Our message for this post is simple: the Pacific Crest Trail section through Washington is special. At least we think so. After five years of living in this state, there’s no place we’d rather be… except maybe somewhere warm and sunny during the thick of winter, but that’s beside the point. As soon as our feet crossed the Bridge of the Gods on the OR/WA border, we felt at home and excited to see new areas of the Cascade range.
Goat Rocks Wilderness
Even with our love for Washington in mind, we’re still able to admit that things start out a little underwhelming considering the hype of this section. But you’ve got to have faith! As you climb out of the Columbia River Gorge and towards Mount Adams, you’re mostly in the heart of a forest. Everything is green and lush. Streams are abundant but the views are limited. That is, until the trail takes you around the base of Mt. Adams, where you catch frequent glimpses of the 12,280 foot volcano. It’s easy to then think, “Huh, the guide books weren’t kidding.” Best of all, you’re just getting started.
Once Mt. Adams is in the rearview and you continue north, the next big landmark is Goat Rocks Wilderness. If you ask a PCT Thru-hiker what their favorite section is, 9 times out of 10 (maybe more! This is a made up figure after all) they will chant Goat Rocks – Goat ROCKS! Rather than over explain the spectacular nature of this place, I will shut up and let the pictures say it all.

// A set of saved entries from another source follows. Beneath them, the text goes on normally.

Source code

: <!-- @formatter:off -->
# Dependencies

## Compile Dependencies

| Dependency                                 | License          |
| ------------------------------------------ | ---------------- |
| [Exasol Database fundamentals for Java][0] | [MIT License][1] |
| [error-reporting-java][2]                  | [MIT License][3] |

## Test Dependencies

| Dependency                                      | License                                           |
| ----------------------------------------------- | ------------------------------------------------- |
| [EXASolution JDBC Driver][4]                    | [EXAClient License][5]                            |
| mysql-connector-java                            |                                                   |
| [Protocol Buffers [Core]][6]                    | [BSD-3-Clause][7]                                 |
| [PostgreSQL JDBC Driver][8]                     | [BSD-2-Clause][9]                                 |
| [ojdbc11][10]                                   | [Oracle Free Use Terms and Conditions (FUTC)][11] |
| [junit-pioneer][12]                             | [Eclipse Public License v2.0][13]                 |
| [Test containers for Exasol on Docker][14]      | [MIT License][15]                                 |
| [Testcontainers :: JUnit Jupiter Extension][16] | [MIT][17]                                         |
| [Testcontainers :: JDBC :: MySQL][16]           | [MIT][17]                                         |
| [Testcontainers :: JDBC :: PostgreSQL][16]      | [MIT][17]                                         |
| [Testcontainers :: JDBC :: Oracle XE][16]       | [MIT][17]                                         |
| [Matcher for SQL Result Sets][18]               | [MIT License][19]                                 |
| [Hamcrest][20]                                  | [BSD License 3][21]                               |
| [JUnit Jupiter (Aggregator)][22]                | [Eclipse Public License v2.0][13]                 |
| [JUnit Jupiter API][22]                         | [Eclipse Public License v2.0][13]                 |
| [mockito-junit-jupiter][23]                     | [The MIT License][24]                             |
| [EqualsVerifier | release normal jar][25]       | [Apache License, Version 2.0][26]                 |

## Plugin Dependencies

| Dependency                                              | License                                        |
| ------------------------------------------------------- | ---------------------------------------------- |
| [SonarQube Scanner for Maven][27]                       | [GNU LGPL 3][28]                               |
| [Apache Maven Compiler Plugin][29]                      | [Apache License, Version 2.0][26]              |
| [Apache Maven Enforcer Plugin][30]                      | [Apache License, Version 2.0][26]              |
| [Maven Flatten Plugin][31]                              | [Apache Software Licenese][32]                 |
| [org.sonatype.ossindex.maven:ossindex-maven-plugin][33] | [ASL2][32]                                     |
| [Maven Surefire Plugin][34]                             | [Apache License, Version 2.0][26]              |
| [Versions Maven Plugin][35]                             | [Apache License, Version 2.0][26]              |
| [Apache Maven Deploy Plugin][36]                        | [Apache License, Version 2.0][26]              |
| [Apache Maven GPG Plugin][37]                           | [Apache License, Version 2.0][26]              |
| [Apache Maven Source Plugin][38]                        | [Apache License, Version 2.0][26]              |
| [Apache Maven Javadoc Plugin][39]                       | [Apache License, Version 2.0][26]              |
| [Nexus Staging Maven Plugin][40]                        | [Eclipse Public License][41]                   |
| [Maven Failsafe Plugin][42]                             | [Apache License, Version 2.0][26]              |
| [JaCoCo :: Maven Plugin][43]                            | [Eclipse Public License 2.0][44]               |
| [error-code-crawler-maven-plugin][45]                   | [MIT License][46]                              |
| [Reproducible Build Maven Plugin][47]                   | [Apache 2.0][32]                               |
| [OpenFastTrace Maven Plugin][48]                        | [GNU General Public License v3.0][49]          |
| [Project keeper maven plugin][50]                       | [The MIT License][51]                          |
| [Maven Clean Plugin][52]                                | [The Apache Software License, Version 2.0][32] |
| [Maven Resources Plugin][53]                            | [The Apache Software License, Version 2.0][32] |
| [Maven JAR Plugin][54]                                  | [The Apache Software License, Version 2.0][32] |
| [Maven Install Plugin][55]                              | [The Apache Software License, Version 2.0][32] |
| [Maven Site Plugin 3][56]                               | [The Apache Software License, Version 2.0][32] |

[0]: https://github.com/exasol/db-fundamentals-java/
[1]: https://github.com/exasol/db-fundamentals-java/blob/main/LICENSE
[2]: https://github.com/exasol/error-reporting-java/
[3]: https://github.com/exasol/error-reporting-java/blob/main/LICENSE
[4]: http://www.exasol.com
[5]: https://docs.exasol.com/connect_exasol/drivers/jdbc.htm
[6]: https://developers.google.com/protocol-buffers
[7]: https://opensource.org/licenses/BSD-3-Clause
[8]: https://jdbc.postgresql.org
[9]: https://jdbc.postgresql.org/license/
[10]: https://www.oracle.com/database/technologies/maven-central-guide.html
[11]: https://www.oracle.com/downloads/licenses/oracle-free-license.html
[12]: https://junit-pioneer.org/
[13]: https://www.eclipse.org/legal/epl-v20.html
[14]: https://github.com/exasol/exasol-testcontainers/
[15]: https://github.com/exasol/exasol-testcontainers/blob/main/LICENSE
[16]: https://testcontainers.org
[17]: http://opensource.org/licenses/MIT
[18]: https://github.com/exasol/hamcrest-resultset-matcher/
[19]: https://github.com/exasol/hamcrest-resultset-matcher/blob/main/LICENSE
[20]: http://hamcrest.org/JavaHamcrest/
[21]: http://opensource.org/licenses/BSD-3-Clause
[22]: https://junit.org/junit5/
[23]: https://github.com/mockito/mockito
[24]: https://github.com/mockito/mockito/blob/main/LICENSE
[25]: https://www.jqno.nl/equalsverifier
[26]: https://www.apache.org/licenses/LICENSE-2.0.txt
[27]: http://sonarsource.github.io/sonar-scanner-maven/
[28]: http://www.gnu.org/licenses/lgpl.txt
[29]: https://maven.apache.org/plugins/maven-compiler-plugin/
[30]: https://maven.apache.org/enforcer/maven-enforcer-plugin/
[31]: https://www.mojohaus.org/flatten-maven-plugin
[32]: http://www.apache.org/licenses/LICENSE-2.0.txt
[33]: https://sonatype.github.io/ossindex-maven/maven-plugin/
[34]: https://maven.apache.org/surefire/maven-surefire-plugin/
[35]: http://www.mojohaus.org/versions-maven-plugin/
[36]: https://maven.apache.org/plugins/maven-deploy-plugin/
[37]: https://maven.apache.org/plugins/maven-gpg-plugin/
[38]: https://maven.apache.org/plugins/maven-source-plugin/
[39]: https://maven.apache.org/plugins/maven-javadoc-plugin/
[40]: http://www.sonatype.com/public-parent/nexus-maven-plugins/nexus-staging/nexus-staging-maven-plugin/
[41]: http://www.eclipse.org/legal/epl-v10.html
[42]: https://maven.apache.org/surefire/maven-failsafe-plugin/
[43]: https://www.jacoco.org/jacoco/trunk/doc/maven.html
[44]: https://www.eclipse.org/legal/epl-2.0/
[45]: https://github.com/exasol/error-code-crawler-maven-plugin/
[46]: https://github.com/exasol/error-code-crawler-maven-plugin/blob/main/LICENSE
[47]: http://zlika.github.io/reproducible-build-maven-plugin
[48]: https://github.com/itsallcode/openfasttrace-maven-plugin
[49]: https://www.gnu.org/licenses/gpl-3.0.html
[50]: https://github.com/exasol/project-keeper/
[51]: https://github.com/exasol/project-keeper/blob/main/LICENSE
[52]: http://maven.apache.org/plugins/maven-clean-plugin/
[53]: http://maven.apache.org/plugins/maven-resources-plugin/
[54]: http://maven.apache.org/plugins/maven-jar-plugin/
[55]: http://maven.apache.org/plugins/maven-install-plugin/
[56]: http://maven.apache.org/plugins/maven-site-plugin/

This stretch has some of the best ridge walking on the entire PCT. Three volcanoes can be seen from one place, two of them looking equally massive from your vantage. Doesn’t this just make you want to dance?!
When a Pacific Crest Trail thru-hiker reaches Oregon it’s like putting on a fresh pair of trail runners. The air feels full of fresh oxygen (no stinky foot odor), the trail itself seems smoother, and the uphills are no big deal. Hikers that reach Oregon usually have one thing on their mind: it’s time to cruise! Remember, the mornings are meant for cooking miles, not oatmeal! When thru-hikers talk about hiking 30 or 40 or 50 or 60 miles in a single day, they’re usually bragging about some stretch they did in Oregon. There are two well-known trail challenges that some people embrace. The first one is to hike the entire state (450 miles) in 14 days, and the second challenge is to hike as many miles as possible within 24 hours.

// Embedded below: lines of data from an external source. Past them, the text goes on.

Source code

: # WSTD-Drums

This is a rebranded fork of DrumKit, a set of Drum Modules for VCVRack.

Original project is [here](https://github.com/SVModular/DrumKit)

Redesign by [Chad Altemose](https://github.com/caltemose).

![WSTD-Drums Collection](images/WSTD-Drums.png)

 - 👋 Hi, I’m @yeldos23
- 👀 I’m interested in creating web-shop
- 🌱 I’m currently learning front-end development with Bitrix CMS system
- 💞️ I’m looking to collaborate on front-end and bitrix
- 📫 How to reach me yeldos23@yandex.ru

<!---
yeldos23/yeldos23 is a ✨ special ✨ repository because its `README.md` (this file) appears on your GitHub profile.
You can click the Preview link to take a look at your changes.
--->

We did neither challenge. But ended up hiking Oregon in a casual 16 days.
Sure, this is a state for hiking big miles, but that doesn’t mean there isn’t beauty along the way. Crater Lake is one of our most memorable experiences on trail. To get to the viewpoint, you trudge uphill through a green tunnel, wondering when you’ll finally catch a glimpse. Once you break out of the trees, there’s this sandy walk to the caldera rim and GASP – before you is the bluest blue you have ever blued.
Tuna Butter hates walking on sand, absolutely despises it, but he was able to set that aside to walk the Rim Trail, catching amazing views of the lake. If you follow this alternate route (which you should), you’ll find yourself falling into step with national park visitors and day hikers. Can they smell you? Yes, most definitely. But at this point into the trail, what others perceive of you no longer matters.